Click any color on the wheel and instantly see its complementary, analogous, triadic, and split-complementary harmonies. Understand why colors work together — and get the codes to use them.
Click anywhere on the wheel to pick a color
Click wheel to change base color
Click any card to copy all colors in that harmony. Hover swatches for hex codes.
A color wheel is one of those tools that looks simple until you realize how deep it goes. Here's what's packed into the three tabs above — and why each one matters for real design work.
The wheel displays the complete HSL (Hue, Saturation, Lightness) color model as a ring — all 360 degrees of hue at consistent saturation. Click anywhere to select a color. The crosshair shows exactly where you clicked so you can be precise.
Complementary, analogous, triadic, split-complementary, tetradic, and monochromatic — all six classic harmony types, calculated instantly as you click. Each swatch shows its hex code and is one click to copy.
The Explorer tab shows all six harmony types for your selected color simultaneously — laid out as a visual grid so you can compare them side by side and choose the one that fits your project. No switching back and forth.
Choose a harmony type and the number of shades per color, and the Palette Builder generates a complete production-ready palette — shown as a visual strip and individual cards, each with hex codes and RGB values ready to copy.
Every color you pick shows up simultaneously in Hex, RGB, and HSL. Click any copy button to grab the format you need — or click the large color swatch to copy the hex directly. A toast notification confirms each copy.
No account, no subscription, no usage caps. Use the color wheel for personal projects, client work, or commercial applications without restriction. The tool runs entirely in your browser — no data is sent anywhere.
The basics take about 30 seconds to learn. Here's what to do with each part of the tool.
The outer ring of the wheel shows the full hue spectrum — all 360 degrees. Click anywhere on it to select that hue. The inner parts show lighter and darker versions. Your selected color appears in the panel instantly.
Select one of the six harmony buttons (complementary, analogous, triadic, etc.) and the tool immediately shows you which colors harmonize with your selection, drawn as swatches below. Each includes its hex code.
Click the copy icon next to any value field, or click any harmony swatch, to copy that hex code. Use "Copy All" to grab every color in the current harmony at once — useful for dropping the full set into a design file or CSS file.
Switch to the Harmony Explorer tab after selecting a color. You'll see all six harmony types displayed as color strips simultaneously — the quickest way to decide which direction to take your palette.

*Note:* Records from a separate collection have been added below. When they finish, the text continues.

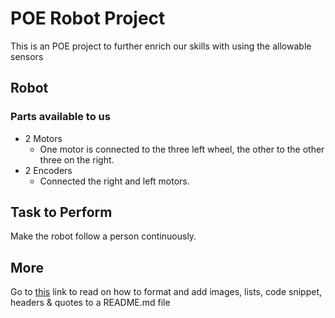 # POE Robot Project

This is an POE project to further enrich our skills with using the allowable sensors

## Robot
### Parts available to us

- 2 Motors
  - One motor is connected to the three left wheel, the other to the other three on the right.
- 2 Encoders
  - Connected the right and left motors.

## Task to Perform

Make the robot follow a person continuously.

## More

Go to [this](https://guides.github.com/features/mastering-markdown/) link to read on how to format and add images, lists, code snippet, headers & quotes to a README.md file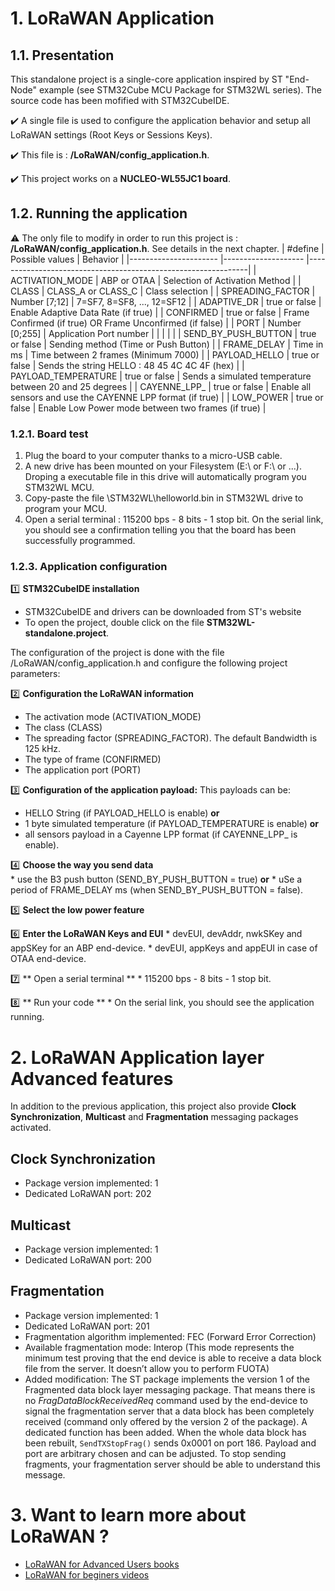 

# 1. LoRaWAN Application
## 1.1. Presentation
This standalone project is a single-core application inspired by ST "End-Node" example (see STM32Cube MCU Package for STM32WL series). The source code has been mofified with STM32CubeIDE. 

:heavy_check_mark: A single file is used to configure the application behavior and setup all LoRaWAN settings (Root Keys or Sessions Keys).

:heavy_check_mark: This file is : **/LoRaWAN/config_application.h**.

:heavy_check_mark: This project works on a **NUCLEO-WL55JC1 board**.

## 1.2. Running the application
:warning: The only file to modify in order to run this project is : **/LoRaWAN/config_application.h**. See details in the next chapter.
| #define           	| Possible values      	|  Behavior                                                    	|
|----------------------	|--------------------	|---------------------------------------------------------------|
| ACTIVATION_MODE      	| ABP or OTAA        	|  Selection of Activation Method                              	|
| CLASS                	| CLASS_A or CLASS_C 	|  Class selection                                             	|
| SPREADING_FACTOR     	| Number [7;12]      	|  7=SF7, 8=SF8, ..., 12=SF12                                  	|
| ADAPTIVE_DR          	| true or false      	|  Enable Adaptive Data Rate (if true)                         	|
| CONFIRMED            	| true or false      	|  Frame Confirmed (if true) OR Frame Unconfirmed (if false)   	|
| PORT                 	| Number [0;255]     	|  Application Port number                                     	|
|                      	|                    	|                                                              	|
| SEND_BY_PUSH_BUTTON  	| true or false      	|  Sending method (Time or Push Button)                        	|
| FRAME_DELAY          	| Time in ms         	|  Time between 2 frames (Minimum 7000)                        	|
| PAYLOAD_HELLO        	| true or false      	|  Sends the string HELLO : 48 45 4C 4C 4F (hex)               	|
| PAYLOAD_TEMPERATURE  	| true or false      	|  Sends a simulated temperature between 20 and 25 degrees     	|
| CAYENNE_LPP_         	| true or false      	|  Enable all sensors and use the CAYENNE LPP format (if true) 	|
| LOW_POWER            	| true or false      	|  Enable Low Power mode between two frames (if true)          	|


### 1.2.1. Board test
1. Plug the board to your computer thanks to a micro-USB cable.
2. A new drive has been mounted on your Filesystem (E:\ or F:\ or ...). Droping a executable file in this drive will automatically program you STM32WL MCU.
3. Copy-paste the file \STM32WL\helloworld.bin in STM32WL drive to program your MCU.
4. Open a serial terminal : 115200 bps - 8 bits - 1 stop bit. On the serial link, you should see a confirmation telling you that the board has been successfully programmed.
 
### 1.2.3. Application configuration
:one: **STM32CubeIDE installation**
* STM32CubeIDE and drivers can be downloaded from ST's website
* To open the project, double click on the file **STM32WL-standalone\.project**.
	
The configuration of the project is done with the file /LoRaWAN/config_application.h and configure the following project parameters:

:two: **Configuration the LoRaWAN information**
* The activation mode (ACTIVATION_MODE)
* The class (CLASS)
* The spreading factor (SPREADING_FACTOR). The default Bandwidth is 125 kHz.
* The type of frame (CONFIRMED)
* The application port (PORT)

:three: **Configuration of the application payload:**
This payloads can be:
* HELLO String (if PAYLOAD_HELLO is enable)
**or**
* 1 byte simulated temperature (if PAYLOAD_TEMPERATURE is enable)
**or**
* all sensors payload in a Cayenne LPP format (if CAYENNE_LPP_ is enable).

:four: **Choose the way you send data**   
    * use the B3 push button (SEND_BY_PUSH_BUTTON = true)
    **or**
    * uSe a period of FRAME_DELAY ms (when SEND_BY_PUSH_BUTTON = false).

:five: **Select the low power feature**

:six: **Enter the LoRaWAN Keys and EUI**
    * devEUI, devAddr, nwkSKey and appSKey for an ABP end-device.
    * devEUI, appKeys and appEUI in case of OTAA end-device. 

:seven:  ** Open a serial terminal **
	* 115200 bps - 8 bits - 1 stop bit.
 
:eight: ** Run your code **
	* On the serial link, you should see the application running.

# 2. LoRaWAN Application layer Advanced features
In addition to the previous application, this project also provide **Clock Synchronization**, **Multicast** and **Fragmentation** messaging packages activated. 

## Clock Synchronization
- Package version implemented:          1
- Dedicated LoRaWAN port:               202

## Multicast
- Package version implemented:          1
- Dedicated LoRaWAN port:               200

## Fragmentation
- Package version implemented:          1
- Dedicated LoRaWAN port:               201
- Fragmentation algorithm implemented:  FEC (Forward Error Correction)
- Available fragmentation mode:         Interop (This mode represents the minimum test proving that the end device is able to receive a data block file from the server.
                                        It doesn’t allow you to perform FUOTA)
- Added modification:                   The ST package implements the version 1 of the Fragmented data block layer messaging package. That means there is no _FragDataBlockReceivedReq_ command used by the end-device to signal the fragmentation server that a data block has been completely received (command only offered by the version 2 of the package). A dedicated function has been added. When the whole data block has been rebuilt, `SendTXStopFrag()` sends 0x0001 on port 186. Payload and port are arbitrary chosen and can be adjusted. To stop sending fragments, your fragmentation server should be able to understand this message.

# 3. Want to learn more about LoRaWAN ?
- [LoRaWAN for Advanced Users books](https://www.univ-smb.fr/lorawan/en/free-book/)
- [LoRaWAN for beginers videos](https://www.udemy.com/course/lora-lorawan-internet-of-things/?referralCode=21DED0F1021F4E261955)

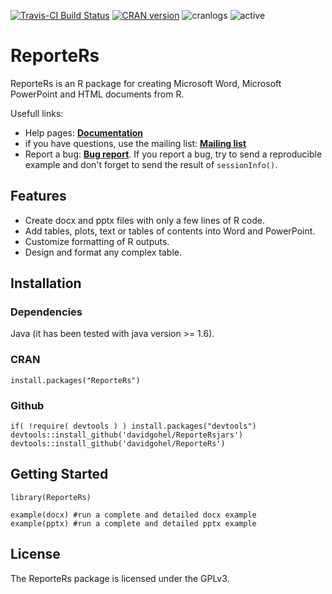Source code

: [![Travis-CI Build Status](https://travis-ci.org/davidgohel/ReporteRs.svg?branch=master)](https://travis-ci.org/davidgohel/ReporteRs)
[![CRAN version](http://www.r-pkg.org/badges/version/ReporteRs)](http://cran.rstudio.com/web/packages/ReporteRs/index.html)
![cranlogs](http://cranlogs.r-pkg.org./badges/ReporteRs)
![active](http://www.repostatus.org/badges/latest/active.svg)

ReporteRs
======
ReporteRs is an R package for creating Microsoft Word, Microsoft PowerPoint and HTML documents from R.

Usefull links: 

* Help pages: [**Documentation**](http://davidgohel.github.io/ReporteRs/index.html) 
* if you have questions, use the mailing list: [**Mailing list**](http://groups.google.com/forum/#!forum/reporters-package "if you have questions, use the mailing list")  
* Report a bug: [**Bug report**](http://github.com/davidgohel/ReporteRs/issues "please provide a reproducible example"). If you report a bug, try to send a reproducible example 
    and don't forget to send the result of `sessionInfo()`.
        
Features
--------
* Create docx and pptx files with only a few lines of R code.
* Add tables, plots, text or tables of contents into Word and PowerPoint.
* Customize formatting of R outputs.
* Design and format any complex table.

Installation
------------

### Dependencies

Java (it has been tested with java version >= 1.6).

### CRAN

    install.packages("ReporteRs")

### Github

    if( !require( devtools ) ) install.packages("devtools")
    devtools::install_github('davidgohel/ReporteRsjars')
    devtools::install_github('davidgohel/ReporteRs')

Getting Started
---------------

    library(ReporteRs)
    
    example(docx) #run a complete and detailed docx example
    example(pptx) #run a complete and detailed pptx example
    
License
-------
The ReporteRs package is licensed under the GPLv3. 
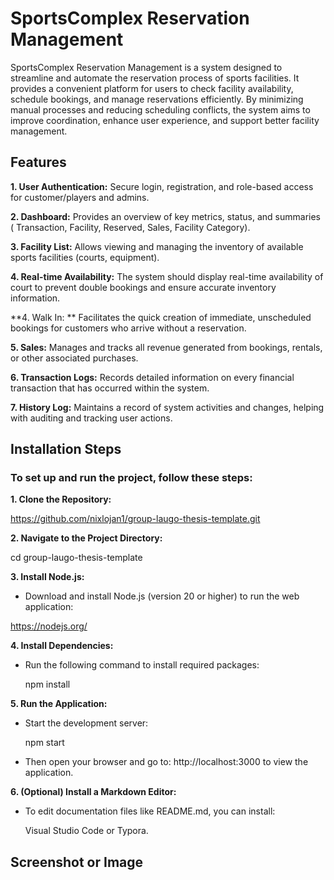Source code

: # SportsComplex Reservation Management

 SportsComplex Reservation Management is a system designed to streamline and automate the reservation process of sports facilities. It provides a convenient platform for users to check facility availability, schedule bookings, and manage reservations efficiently. By minimizing manual processes and reducing scheduling conflicts, the system aims to improve coordination, enhance user experience, and support better facility management.


## Features

**1. User Authentication:**
Secure login, registration, and role-based access for customer/players and admins.

**2. Dashboard:**
Provides an overview of key metrics, status, and summaries ( Transaction, Facility, Reserved, Sales, Facility Category).

**3. Facility List:**
Allows viewing and managing the inventory of available sports facilities (courts, equipment).

**4. Real-time Availability:**
The system should display real-time availability of court to prevent double bookings and ensure accurate inventory information.

**4. Walk In: **
Facilitates the quick creation of immediate, unscheduled bookings for customers who arrive without a reservation.

**5. Sales:**
Manages and tracks all revenue generated from bookings, rentals, or other associated purchases.

**6. Transaction Logs:**
Records detailed information on every financial transaction that has occurred within the system.

**7. History Log:**
Maintains a record of system activities and changes, helping with auditing and tracking user actions.





## Installation Steps

### To set up and run the project, follow these steps:

**1. Clone the Repository:**

 https://github.com/nixlojan1/group-laugo-thesis-template.git

**2. Navigate to the Project Directory:**

  cd group-laugo-thesis-template

**3. Install Node.js:**

* Download and install Node.js (version 20 or higher) to run the web application: 

https://nodejs.org/

**4. Install Dependencies:**

* Run the following command to install required packages:

  npm install

**5. Run the Application:**

* Start the development server:

  npm start

* Then open your browser and go to:  http://localhost:3000 to view the application.

**6. (Optional) Install a Markdown Editor:**

* To edit documentation files like README.md, you can install:

  Visual Studio Code or Typora.

## Screenshot or Image

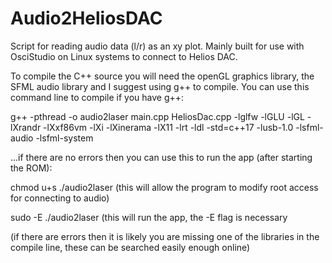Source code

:# Audio2HeliosDAC
Script for reading audio data (l/r) as an xy plot. Mainly built for use with OsciStudio on Linux systems to connect to Helios DAC. 

To compile the C++ source you will need the openGL graphics library, the SFML audio library and I suggest using g++ to compile. You can use this command line to compile if you have g++:

g++ -pthread -o audio2laser main.cpp HeliosDac.cpp -lglfw -lGLU -lGL -lXrandr -lXxf86vm -lXi -lXinerama -lX11 -lrt -ldl -std=c++17 -lusb-1.0 -lsfml-audio -lsfml-system

...if there are no errors then you can use this to run the app (after starting the ROM):

chmod u+s ./audio2laser (this will allow the program to modify root access for connecting to audio)

sudo -E ./audio2laser   (this will run the app, the -E flag is necessary

(if there are errors then it is likely you are missing one of the libraries in the compile line, these can be searched easily enough online)
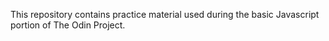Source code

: This repository contains practice material used during the basic Javascript portion of The Odin Project.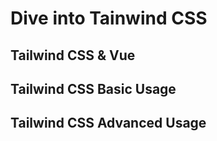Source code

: # Dive into Tainwind CSS

## Tailwind CSS & Vue

## Tailwind CSS Basic Usage

## Tailwind CSS Advanced Usage
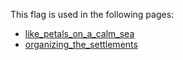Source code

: This flag is used in the following pages:
 - [like_petals_on_a_calm_sea](../events/like_petals_on_a_calm_sea.md)
 - [organizing_the_settlements](../events/organizing_the_settlements.md)
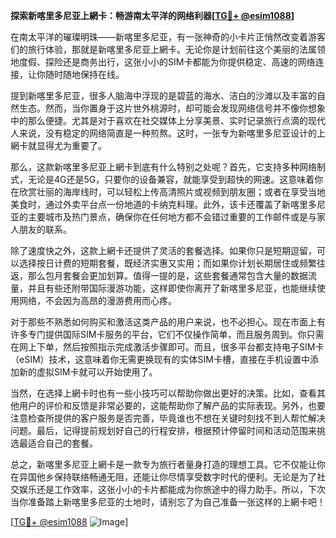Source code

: **探索新喀里多尼亚上網卡：畅游南太平洋的网络利器[[TG💪+ @esim1088](https://t.me/s/esim1088)]**

在南太平洋的璀璨明珠——新喀里多尼亚，有一张神奇的小卡片正悄然改变着游客们的旅行体验，那就是新喀里多尼亚上網卡。无论你是计划前往这个美丽的法属领地度假、探险还是商务出行，这张小小的SIM卡都能为你提供稳定、高速的网络连接，让你随时随地保持在线。

提到新喀里多尼亚，很多人脑海中浮现的是碧蓝的海水、洁白的沙滩以及丰富的自然生态。然而，当你置身于这片世外桃源时，却可能会发现网络信号并不像你想象中的那么便捷。尤其是对于喜欢在社交媒体上分享美景、实时记录旅行点滴的现代人来说，没有稳定的网络简直是一种煎熬。这时，一张专为新喀里多尼亚设计的上網卡就显得尤为重要了。

那么，这款新喀里多尼亚上網卡到底有什么特别之处呢？首先，它支持多种网络制式，无论是4G还是5G，只要你的设备兼容，就能享受到超快的网速。这意味着你在欣赏壮丽的海岸线时，可以轻松上传高清照片或视频到朋友圈；或者在享受当地美食时，通过外卖平台点一份地道的卡纳克料理。此外，该卡还覆盖了新喀里多尼亚的主要城市及热门景点，确保你在任何地方都不会错过重要的工作邮件或是与家人朋友的联系。

除了速度快之外，这款上網卡还提供了灵活的套餐选择。如果你只是短期逗留，可以选择按日计费的短期套餐，既经济实惠又实用；而如果你计划长期居住或频繁往返，那么包月套餐会更加划算。值得一提的是，这些套餐通常包含大量的数据流量，并且有些还附带国际漫游功能，这样即使你离开了新喀里多尼亚，也能继续使用网络，不会因为高昂的漫游费用而心疼。

对于那些不熟悉如何购买和激活这类产品的用户来说，也不必担心。现在市面上有许多专门提供国际SIM卡服务的平台，它们不仅操作简单，而且服务周到。你只需在网上下单，然后按照指示完成激活步骤即可。而且，很多平台都支持电子SIM卡（eSIM）技术，这意味着你无需更换现有的实体SIM卡槽，直接在手机设置中添加新的虚拟SIM卡就可以开始使用了。

当然，在选择上網卡时也有一些小技巧可以帮助你做出更好的决策。比如，查看其他用户的评价和反馈是非常必要的，这能帮助你了解产品的实际表现。另外，也要注意检查所提供的客户服务是否完善，毕竟谁也不想在关键时刻找不到人帮忙解决问题。最后，记得提前规划好自己的行程安排，根据预计停留时间和活动范围来挑选最适合自己的套餐。

总之，新喀里多尼亚上網卡是一款专为旅行者量身打造的理想工具。它不仅能让你在异国他乡保持联络畅通无阻，还能让你尽情享受数字时代的便利。无论是为了社交娱乐还是工作效率，这张小小的卡片都能成为你旅途中的得力助手。所以，下次当你准备踏上新喀里多尼亚的土地时，请别忘了为自己准备一张这样的上網卡吧！

[[TG💪+ @esim1088](https://t.me/s/esim1088) ![Image](https://i.postimg.cc/4NQfJmqS/Snipaste-2025-05-13-00-14-12.png)]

Go to the Palette Builder tab. Choose your harmony type and how many shades per color (1, 3, or 5). The tool generates a complete palette with all hex and RGB codes. Hit "Copy All" to get every color as a comma-separated list.
Found a color you want to fine-tune? Hit "Full Picker" to send your selected color to the main color picker where you can adjust brightness, saturation, and opacity with full control.
Color harmony isn't just a theory concept — it's a practical tool for making design decisions faster and with more confidence. Here's what each type actually is, when to use it, and what it feels like.
Two colors directly opposite each other. This pairing creates maximum contrast — each color makes the other look more vivid by comparison. It's the most powerful harmony for CTAs, brand differentiation, and anywhere you want immediate visual impact.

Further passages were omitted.